Nä, machen die nicht 
Hab auch ein Problem mit dem RAM + Mainboard (hab auch einen Thread mit Bluescreens)
Rechner dorthin geschickt, Probleme geschildert.
HWV: Kein Problem, wir machen alles (BIOS Einstellungen usw.)
Obwohl ich ein Mugen 2 hab ( der eigl. nicht eingebaut und versendet wird) hat der Supporter gesagt das sich da was machen lässt


----------



## simpel1970 (13. September 2010)

Sibst schrieb:


> Die NB Spannung habe ich bisher noch nicht 1 mal angerührt und die Speicherverwaltung genauso wenig.


 
Und? Besser geworden?


----------



## Sibst (13. September 2010)

Leider nein. Hab heute morgen das Retourepaket zurückgeschickt. 
Denke mal gegen Ende der Woche kommt die Lieferung hier wieder an^^


----------



## simpel1970 (13. September 2010)

Ok. Dann viel Glück mit dem neuen RAM.


----------



## Rayza (16. September 2010)

Sibst schrieb:


> Leider nein. Hab heute morgen das Retourepaket zurückgeschickt.
> Denke mal gegen Ende der Woche kommt die Lieferung hier wieder an^^



mach dir keine falsche hoffnung 

hab auch ca. 2 wochen gewartet da die viel zutun haben (laut support)


----------



## Sibst (22. September 2010)

Heute kam der neue RAM und bis jetzt läufts. 
Anfangs hatte ich zwar wieder BSODs, jetzt aber nicht mehr. Ich melde mich wenn wieder was passiert.


----------



## simpel1970 (22. September 2010)

Prima, das ging ja recht fix.

Kannst du bitte noch einen CPU-Z Sreenshot (Reiter Memory und SPD) machen.


----------



## Sibst (22. September 2010)

Hier haste^^

http://img155.imageshack.us/img155/7343/ramramram.png

Vorhin hatte ich auch einmal das Problem, dass der Rechner IM Bios abgekackt ist.


----------



## simpel1970 (22. September 2010)

Wenn es weiterhin Probleme gibt, würde ich noch die CL9 Timings (Jedec #4) testen. Alternativ Spannung etwas nach oben.


----------



## Sibst (23. September 2010)

Die selben Probleme wie vorher auch. Wie gesagt, formatieren kann ich im Moment noch nicht. Die Daten die ich sichern will kann ich nicht einfach kopieren. Das mit den CL9 Timings habe ich nicht ganz verstanden (ises das mit 8-8-8-24 ?)aber die Spannung habe ich auf 1,6V erhöht.



Spoiler



Microsoft (R) Windows Debugger Version 6.12.0002.633 AMD64
Copyright (c) Microsoft Corporation. All rights reserved.

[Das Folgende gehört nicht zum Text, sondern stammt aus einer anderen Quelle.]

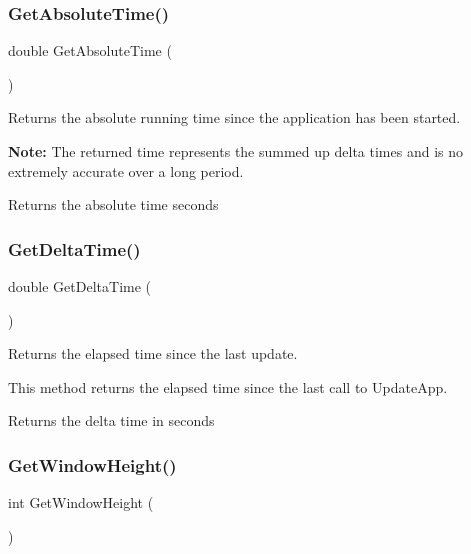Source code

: \subsubsection{\texorpdfstring{Get\+Absolute\+Time()}{GetAbsoluteTime()}}
{\footnotesize\ttfamily double Get\+Absolute\+Time (\begin{DoxyParamCaption}{ }\end{DoxyParamCaption})}

Returns the absolute running time since the application has been started.

{\bfseries Note\+:} The returned time represents the summed up delta times and is no extremely accurate over a long period.

\begin{DoxyReturn}{Returns}
the absolute time seconds 
\end{DoxyReturn}
\mbox{\label{group__sdl__group_gaf9e3349b29171ad58521f5a7a6238fca}} 
\subsubsection{\texorpdfstring{Get\+Delta\+Time()}{GetDeltaTime()}}
{\footnotesize\ttfamily double Get\+Delta\+Time (\begin{DoxyParamCaption}{ }\end{DoxyParamCaption})}

Returns the elapsed time since the last update.

This method returns the elapsed time since the last call to Update\+App.

\begin{DoxyReturn}{Returns}
the delta time in seconds 
\end{DoxyReturn}
\mbox{\label{group__sdl__group_gac27ddd893a70056c55278b33d7bd2c62}} 
\subsubsection{\texorpdfstring{Get\+Window\+Height()}{GetWindowHeight()}}
{\footnotesize\ttfamily int Get\+Window\+Height (\begin{DoxyParamCaption}{ }\end{DoxyParamCaption})}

Loading Dump File [C:\Users\SibstLP\Desktop\092310-13681-01.dmp]
Mini Kernel Dump File: Only registers and stack trace are available

Symbol search path is: SRV*C:\symbols*Symbol information
Executable search path is: 
Windows 7 Kernel Version 7600 MP (4 procs) Free x64
Product: WinNt, suite: TerminalServer SingleUserTS Personal
Built by: 7600.16617.amd64fre.win7_gdr.100618-1621
Machine Name:
Kernel base = 0xfffff800`02e5b000 PsLoadedModuleList = 0xfffff800`03098e50
Debug session time: Thu Sep 23 10:17:00.328 2010 (UTC + 2:00)
System Uptime: 0 days 0:00:11.623
Loading Kernel Symbols
...............................................................
..................................................
Loading User Symbols
Loading unloaded module list
.
*******************************************************************************
*                                                                             *
*                        Bugcheck Analysis                                    *
*                                                                             *
*******************************************************************************

Use !analyze -v to get detailed debugging information.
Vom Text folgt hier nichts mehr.